Entscheidungsstichwort (Thema)

Zur Beiladung ausgeschiedener Gesellschafter einer KG nach § 60 Abs. 3 FGO

 

Leitsatz (NV)

Es bedarf keiner Beiladung ausgeschiedener Gesellschafter einer KG zu einem Klageverfahren, das nur Fragen zum Gegenstand hat, die nur andere Gesellschafter persönlich angehen.

 

Normenkette

FGO § 48 Abs. 1 Nr. 3, § 60 Abs. 3

 

Verfahrensgang

FG Düsseldorf

 

Tatbestand

Die Kläger und Beschwerdeführer zu 1 und 2 (Kläger zu 1 und 2) waren zu Beginn des Streitjahres 1970 Kommanditisten der Firma X-KG. Weitere Gesellschafter waren Dr. A und Frau B. Diese ist zwischenzeitlich verstorben; ihre Erben sind Frau C, Frau D, Frau E und Frau F.

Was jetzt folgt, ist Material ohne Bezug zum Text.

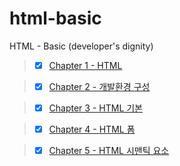 # html-basic

HTML - Basic (developer's dignity)

> - [x] [Chapter 1 - HTML](https://github.com/ding-co/html-basic/tree/main/code/ch01)

> - [x] [Chapter 2 - 개발환경 구성](https://github.com/ding-co/html-basic/tree/main/code/ch02)

> - [x] [Chapter 3 - HTML 기본](https://github.com/ding-co/html-basic/tree/main/code/ch03)

> - [x] [Chapter 4 - HTML 폼](https://github.com/ding-co/html-basic/tree/main/code/ch04)

> - [x] [Chapter 5 - HTML 시맨틱 요소](https://github.com/ding-co/html-basic/tree/main/code/ch05)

Die Kläger zu 1 und 2 waren des weiteren zu je 25 v. H. an der X-AG beteiligt.

Mit Vertrag vom 17. Februar 1970 veräußerten sowohl die Klägerin zu 1 als auch der Kläger zu 2 ihre Kommanditanteile an der X-KG und ihre Aktien an der X-AG an die Gesellschafter der Firma . . . OHG.

In 1979 sind auch Dr. A und Frau B bzw. deren Erben aus der X-KG ausgeschieden.

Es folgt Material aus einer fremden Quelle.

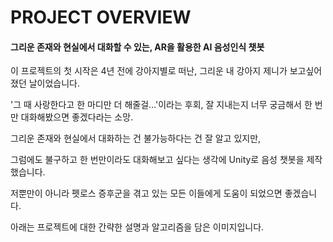 
# PROJECT OVERVIEW
#### 그리운 존재와 현실에서 대화할 수 있는, AR을 활용한 AI 음성인식 챗봇

이 프로젝트의 첫 시작은 4년 전에 강아지별로 떠난, 그리운 내 강아지 제니가 보고싶어졌던 날이었습니다.

'그 때 사랑한다고 한 마디만 더 해줄걸...'이라는 후회, 잘 지내는지 너무 궁금해서 한 번만 대화해봤으면 좋겠다라는 소망.

그리운 존재와 현실에서 대화하는 건 불가능하다는 건 잘 알고 있지만, 

그럼에도 불구하고 한 번만이라도 대화해보고 싶다는 생각에 Unity로 음성 챗봇을 제작했습니다.

저뿐만이 아니라 펫로스 증후군을 겪고 있는 모든 이들에게 도움이 되었으면 좋겠습니다.

아래는 프로젝트에 대한 간략한 설명과 알고리즘을 담은 이미지입니다.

Der Beklagte und Beschwerdegegner (das Finanzamt - FA -) erfaßte im Gewinnfeststellungsbescheid 1970 für die X-KG neben dem Gewinn aus laufender normaler Geschäftstätigkeit und den tarifbegünstigten Gewinnen der Kläger zu 1 und 2 aus der Veräußerung ihrer KG-Anteile die Gewinne, die die Kläger zu 1 und 2 jeweils aus der Veräußerung ihrer Aktien der X-AG erzielt hatten, und rechnete diese Gewinne jeweils den Klägern zu 1 und 2 als nicht tarifbegünstigte Gewinnteile zu. Gegen diesen Gewinnfeststellungsbescheid erhoben die Kläger zu 1 und 2 nach erfolglosem Einspruch Klage mit dem Antrag, die Einspruchsentscheidung insoweit aufzuheben, als sie die Veräußerung der Aktien der X-AG betrifft und die auf die Klägerin zu 1 und den Kläger zu 2 jeweils entfallenden Teilbeträge ,,von der Einkommensteuer freizustellen oder hilfsweise als Veräußerungsgewinn im Sinne von § 16 EStG zu behandeln".

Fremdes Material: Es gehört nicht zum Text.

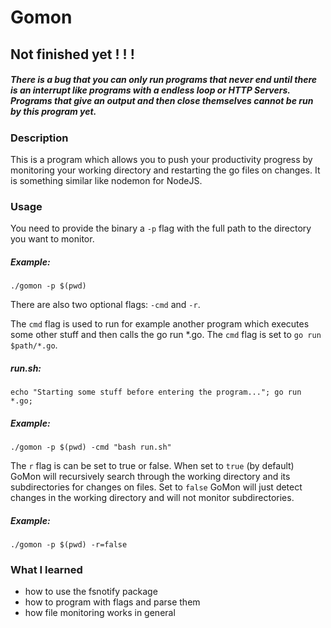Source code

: # Gomon

## Not finished yet ! ! !
##### There is a bug that you can only run programs that never end until there is an interrupt like programs with a endless loop or HTTP Servers. Programs that give an output and then close themselves cannot be run by this program yet.

### Description
This is a program which allows you to push your productivity progress by monitoring your working directory and restarting the go files on changes. It is something similar like nodemon for NodeJS.

### Usage


You need to provide the binary a `-p` flag with the full path to the directory you want to monitor.

##### Example:
`./gomon -p $(pwd)`



There are also two optional flags: `-cmd` and `-r`.



The `cmd` flag is used to run for example another program which executes some other stuff and then calls the go run *.go. The `cmd` flag is set to `go run $path/*.go`.

##### run.sh:
`echo "Starting some stuff before entering the program...";
go run *.go;`
##### Example:
`./gomon -p $(pwd) -cmd "bash run.sh"`



The `r` flag is can be set to true or false. When set to `true` (by default) GoMon will recursively search through the working directory and its subdirectories for changes on files. Set to `false` GoMon will just detect changes in the working directory and will not monitor subdirectories.

##### Example:
`./gomon -p $(pwd) -r=false`



### What I learned
- how to use the fsnotify package
- how to program with flags and parse them
- how file monitoring works in general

Mit Beschluß vom 2. April 1985 hat das Finanzgericht (FG) die Firma X-KG, vertreten durch ihren Geschäftsführer, sowie Dr. A und die Erben der Frau B gemäß § 60 Abs. 3 der Finanzgerichtsordnung (FGO) beigeladen. Streitig sei, ob Aktien, die von zwei Kommanditisten der X-KG gehalten und veräußert worden seien, deren Sonderbetriebsvermögen oder Privatvermögen gewesen seien. Da die Entscheidung über die gesonderte Feststellung der Einkünfte der X-KG gegenüber allen Beteiligten einheitlich zu ergehen habe, seien die Firma X-KG, der zwischenzeitlich aus der KG ausgeschiedene Gesellschafter Dr. A und die Erben der zwischenzeitlich verstorbenen früheren Gesellschafterin B notwendig beizuladen.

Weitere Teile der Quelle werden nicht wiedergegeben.